## Data extracts

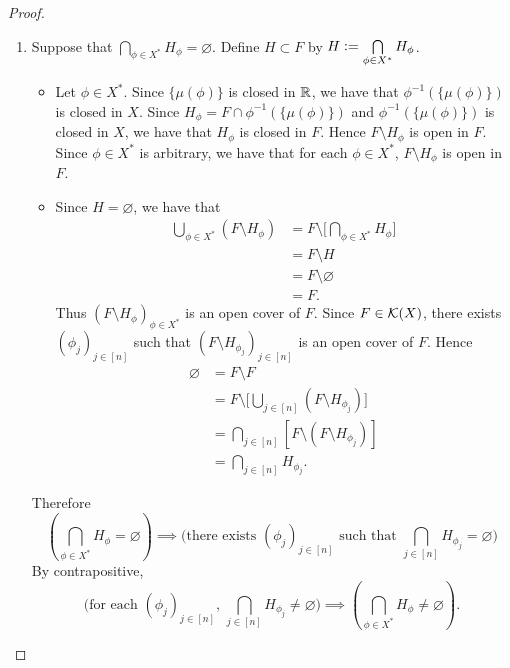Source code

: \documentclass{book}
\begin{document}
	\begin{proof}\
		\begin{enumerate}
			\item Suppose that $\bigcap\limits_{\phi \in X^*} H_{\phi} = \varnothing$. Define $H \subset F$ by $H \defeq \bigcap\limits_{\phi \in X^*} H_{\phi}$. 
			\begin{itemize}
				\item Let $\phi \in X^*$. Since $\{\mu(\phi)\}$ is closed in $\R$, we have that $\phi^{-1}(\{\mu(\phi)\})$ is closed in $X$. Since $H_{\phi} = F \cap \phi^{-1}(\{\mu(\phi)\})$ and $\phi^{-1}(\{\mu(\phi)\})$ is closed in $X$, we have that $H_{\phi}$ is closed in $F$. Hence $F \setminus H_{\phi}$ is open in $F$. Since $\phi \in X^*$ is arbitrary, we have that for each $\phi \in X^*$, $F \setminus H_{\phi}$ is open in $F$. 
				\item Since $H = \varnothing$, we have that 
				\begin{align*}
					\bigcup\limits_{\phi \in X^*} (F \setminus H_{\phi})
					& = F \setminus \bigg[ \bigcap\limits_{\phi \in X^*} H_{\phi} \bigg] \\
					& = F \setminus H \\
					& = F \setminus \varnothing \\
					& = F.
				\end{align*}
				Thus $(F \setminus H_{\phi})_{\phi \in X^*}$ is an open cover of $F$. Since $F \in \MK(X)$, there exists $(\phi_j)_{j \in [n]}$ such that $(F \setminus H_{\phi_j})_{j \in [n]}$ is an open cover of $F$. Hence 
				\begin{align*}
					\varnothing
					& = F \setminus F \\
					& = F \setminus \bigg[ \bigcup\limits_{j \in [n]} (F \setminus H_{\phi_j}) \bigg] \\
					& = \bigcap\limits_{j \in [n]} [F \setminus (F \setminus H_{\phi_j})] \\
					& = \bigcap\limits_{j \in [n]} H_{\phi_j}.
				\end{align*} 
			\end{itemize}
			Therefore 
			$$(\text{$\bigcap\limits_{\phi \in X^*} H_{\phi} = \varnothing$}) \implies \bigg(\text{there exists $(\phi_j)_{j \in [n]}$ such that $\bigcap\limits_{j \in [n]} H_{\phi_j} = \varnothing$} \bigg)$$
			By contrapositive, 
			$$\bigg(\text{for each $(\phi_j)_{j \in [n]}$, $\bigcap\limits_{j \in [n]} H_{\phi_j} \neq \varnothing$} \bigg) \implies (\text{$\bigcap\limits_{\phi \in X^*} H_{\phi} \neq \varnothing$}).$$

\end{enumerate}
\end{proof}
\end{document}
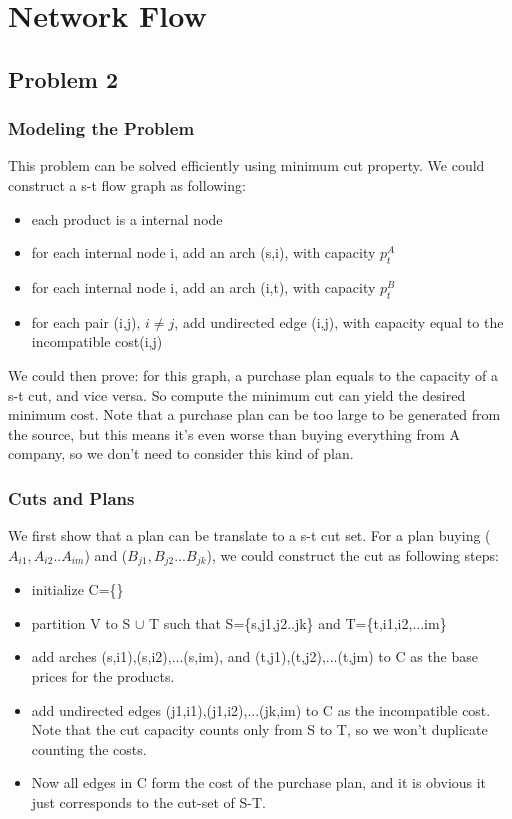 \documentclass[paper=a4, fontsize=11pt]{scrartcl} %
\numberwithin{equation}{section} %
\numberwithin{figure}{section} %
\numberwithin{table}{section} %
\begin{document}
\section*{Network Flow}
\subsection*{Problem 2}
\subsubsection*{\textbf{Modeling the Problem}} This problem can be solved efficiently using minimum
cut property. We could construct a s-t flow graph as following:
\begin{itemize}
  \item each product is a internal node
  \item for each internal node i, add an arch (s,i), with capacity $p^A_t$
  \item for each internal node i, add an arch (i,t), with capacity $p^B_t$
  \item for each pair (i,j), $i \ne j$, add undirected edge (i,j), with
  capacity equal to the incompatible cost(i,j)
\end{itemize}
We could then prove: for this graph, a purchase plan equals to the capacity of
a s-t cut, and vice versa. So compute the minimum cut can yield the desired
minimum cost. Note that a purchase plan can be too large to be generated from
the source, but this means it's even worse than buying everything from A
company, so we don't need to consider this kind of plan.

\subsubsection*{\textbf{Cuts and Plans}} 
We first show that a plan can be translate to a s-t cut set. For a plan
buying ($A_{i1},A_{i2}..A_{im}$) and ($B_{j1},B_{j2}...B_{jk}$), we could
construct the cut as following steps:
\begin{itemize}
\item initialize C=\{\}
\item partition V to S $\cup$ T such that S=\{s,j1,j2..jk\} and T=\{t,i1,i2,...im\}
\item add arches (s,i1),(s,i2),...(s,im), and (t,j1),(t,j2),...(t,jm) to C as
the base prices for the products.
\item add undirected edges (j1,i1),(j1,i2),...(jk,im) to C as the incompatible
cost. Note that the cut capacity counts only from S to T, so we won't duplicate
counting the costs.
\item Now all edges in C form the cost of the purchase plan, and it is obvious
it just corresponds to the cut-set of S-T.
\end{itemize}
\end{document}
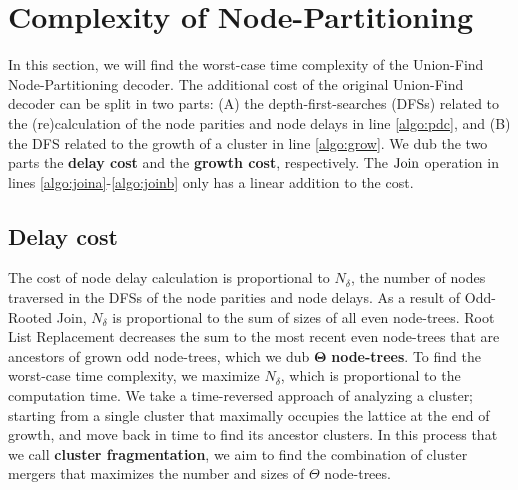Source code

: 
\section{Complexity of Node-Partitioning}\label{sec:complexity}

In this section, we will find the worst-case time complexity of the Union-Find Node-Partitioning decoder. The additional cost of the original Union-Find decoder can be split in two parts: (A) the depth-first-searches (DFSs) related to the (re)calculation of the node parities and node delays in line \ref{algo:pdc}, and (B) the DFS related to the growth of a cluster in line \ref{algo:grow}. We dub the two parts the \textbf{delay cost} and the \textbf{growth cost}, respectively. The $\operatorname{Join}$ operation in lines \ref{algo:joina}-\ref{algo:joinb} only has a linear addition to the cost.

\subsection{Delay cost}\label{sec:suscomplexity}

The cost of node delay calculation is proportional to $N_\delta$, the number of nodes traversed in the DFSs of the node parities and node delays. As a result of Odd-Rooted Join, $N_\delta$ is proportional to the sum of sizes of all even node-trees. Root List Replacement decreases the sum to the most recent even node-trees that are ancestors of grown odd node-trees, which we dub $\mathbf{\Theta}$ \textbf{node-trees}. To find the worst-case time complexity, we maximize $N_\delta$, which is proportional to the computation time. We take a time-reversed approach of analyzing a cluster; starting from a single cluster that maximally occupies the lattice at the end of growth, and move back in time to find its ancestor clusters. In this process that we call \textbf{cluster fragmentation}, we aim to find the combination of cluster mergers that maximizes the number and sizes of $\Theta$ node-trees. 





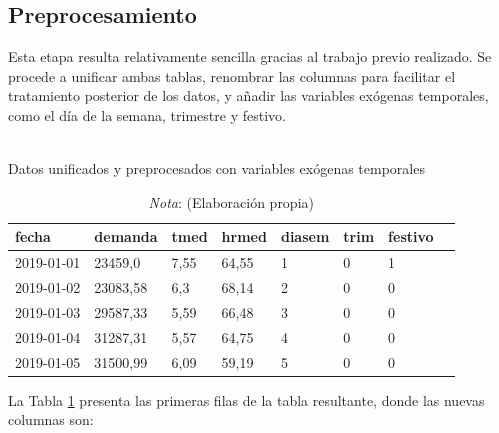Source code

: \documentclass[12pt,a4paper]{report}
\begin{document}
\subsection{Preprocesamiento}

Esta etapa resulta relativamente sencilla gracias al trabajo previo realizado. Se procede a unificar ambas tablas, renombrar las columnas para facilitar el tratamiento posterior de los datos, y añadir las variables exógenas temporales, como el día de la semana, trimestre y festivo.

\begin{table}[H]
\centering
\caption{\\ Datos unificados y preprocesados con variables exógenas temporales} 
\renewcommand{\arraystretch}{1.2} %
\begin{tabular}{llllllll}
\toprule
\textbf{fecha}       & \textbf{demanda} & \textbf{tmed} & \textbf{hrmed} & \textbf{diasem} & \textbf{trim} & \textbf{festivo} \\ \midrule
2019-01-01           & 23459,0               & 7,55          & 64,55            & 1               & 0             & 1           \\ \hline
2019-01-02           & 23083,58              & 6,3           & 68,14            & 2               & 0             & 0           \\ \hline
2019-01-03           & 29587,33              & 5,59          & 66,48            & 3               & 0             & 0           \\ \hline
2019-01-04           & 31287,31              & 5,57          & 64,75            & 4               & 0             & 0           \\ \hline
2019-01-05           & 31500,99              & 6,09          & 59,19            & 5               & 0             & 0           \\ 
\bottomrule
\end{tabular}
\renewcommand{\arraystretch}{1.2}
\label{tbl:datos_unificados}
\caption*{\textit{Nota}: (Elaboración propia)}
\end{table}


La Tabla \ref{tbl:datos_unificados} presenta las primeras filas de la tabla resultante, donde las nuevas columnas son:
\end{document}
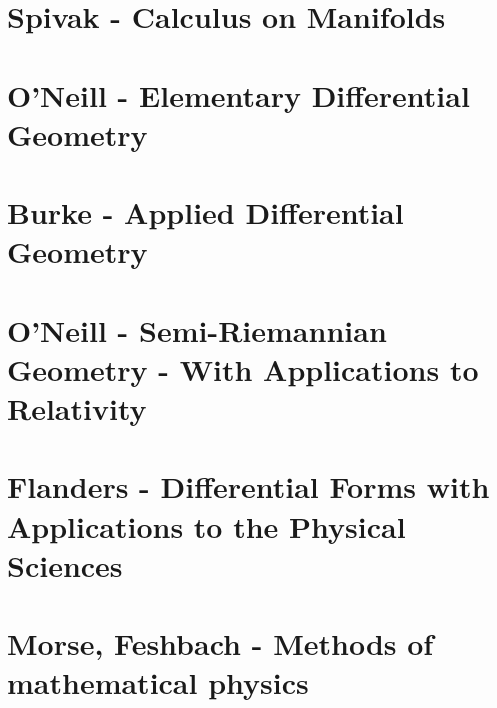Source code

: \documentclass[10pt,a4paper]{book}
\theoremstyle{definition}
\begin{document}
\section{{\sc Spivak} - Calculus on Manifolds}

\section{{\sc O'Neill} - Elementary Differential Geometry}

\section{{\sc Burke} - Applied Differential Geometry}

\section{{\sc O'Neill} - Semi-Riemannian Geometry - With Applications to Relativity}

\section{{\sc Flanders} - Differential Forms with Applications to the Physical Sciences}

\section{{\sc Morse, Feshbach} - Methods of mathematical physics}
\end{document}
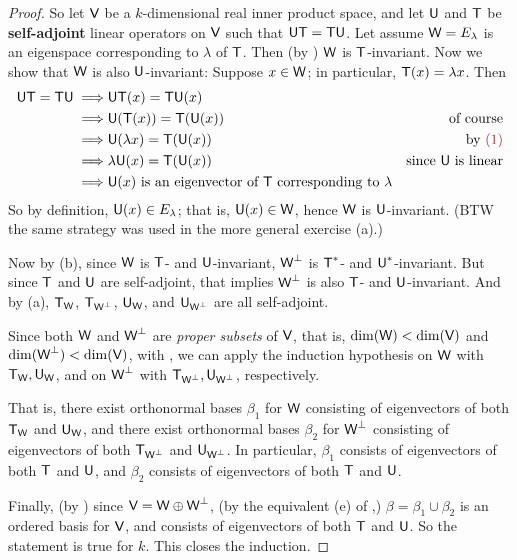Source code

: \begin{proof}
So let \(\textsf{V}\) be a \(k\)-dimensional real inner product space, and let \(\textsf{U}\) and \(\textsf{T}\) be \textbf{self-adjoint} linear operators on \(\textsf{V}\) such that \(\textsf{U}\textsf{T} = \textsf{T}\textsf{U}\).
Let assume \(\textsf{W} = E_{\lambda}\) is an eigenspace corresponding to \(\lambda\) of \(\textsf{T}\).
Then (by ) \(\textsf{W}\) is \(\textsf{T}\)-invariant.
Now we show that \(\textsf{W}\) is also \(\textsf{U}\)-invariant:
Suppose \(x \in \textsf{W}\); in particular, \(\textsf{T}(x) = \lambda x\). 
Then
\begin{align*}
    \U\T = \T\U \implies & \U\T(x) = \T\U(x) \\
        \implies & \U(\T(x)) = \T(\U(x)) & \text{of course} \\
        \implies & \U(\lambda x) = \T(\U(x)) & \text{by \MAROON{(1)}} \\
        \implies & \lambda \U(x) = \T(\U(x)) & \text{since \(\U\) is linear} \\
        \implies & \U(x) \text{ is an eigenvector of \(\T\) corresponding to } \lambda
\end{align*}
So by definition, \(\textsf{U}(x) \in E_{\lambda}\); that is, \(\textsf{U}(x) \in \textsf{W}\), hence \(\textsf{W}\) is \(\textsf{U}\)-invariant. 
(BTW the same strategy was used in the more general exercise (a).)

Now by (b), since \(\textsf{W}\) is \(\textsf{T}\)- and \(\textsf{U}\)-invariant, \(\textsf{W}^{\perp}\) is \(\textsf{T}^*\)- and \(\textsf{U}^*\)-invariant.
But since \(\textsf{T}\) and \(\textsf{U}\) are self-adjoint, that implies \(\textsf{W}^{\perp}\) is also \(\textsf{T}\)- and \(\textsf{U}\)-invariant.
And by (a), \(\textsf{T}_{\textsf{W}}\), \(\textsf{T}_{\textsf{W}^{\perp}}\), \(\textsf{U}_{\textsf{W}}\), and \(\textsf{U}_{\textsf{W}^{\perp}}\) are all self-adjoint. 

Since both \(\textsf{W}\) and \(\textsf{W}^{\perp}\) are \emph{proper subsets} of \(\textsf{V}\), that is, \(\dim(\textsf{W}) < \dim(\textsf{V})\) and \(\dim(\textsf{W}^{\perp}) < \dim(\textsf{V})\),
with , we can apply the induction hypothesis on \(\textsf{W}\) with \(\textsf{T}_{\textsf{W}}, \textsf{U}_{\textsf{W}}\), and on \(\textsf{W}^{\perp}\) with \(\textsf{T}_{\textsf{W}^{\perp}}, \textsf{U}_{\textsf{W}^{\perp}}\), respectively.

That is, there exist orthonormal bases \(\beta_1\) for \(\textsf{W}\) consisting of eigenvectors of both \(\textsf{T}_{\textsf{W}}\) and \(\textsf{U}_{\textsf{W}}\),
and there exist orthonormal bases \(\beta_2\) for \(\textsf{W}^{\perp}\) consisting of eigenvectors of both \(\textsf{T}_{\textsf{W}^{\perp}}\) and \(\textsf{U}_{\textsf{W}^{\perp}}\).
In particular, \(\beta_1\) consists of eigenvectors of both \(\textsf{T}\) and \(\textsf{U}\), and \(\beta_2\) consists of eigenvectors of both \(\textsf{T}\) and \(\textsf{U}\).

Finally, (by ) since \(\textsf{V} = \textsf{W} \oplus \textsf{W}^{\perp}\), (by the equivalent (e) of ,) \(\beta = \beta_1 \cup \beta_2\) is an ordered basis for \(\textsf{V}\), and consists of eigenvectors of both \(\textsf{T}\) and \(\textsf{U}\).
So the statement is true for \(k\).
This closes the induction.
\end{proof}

## What to do
Determine how many lines in the data include the word "such". Answer with that number alone.

## Reply to the exercise
4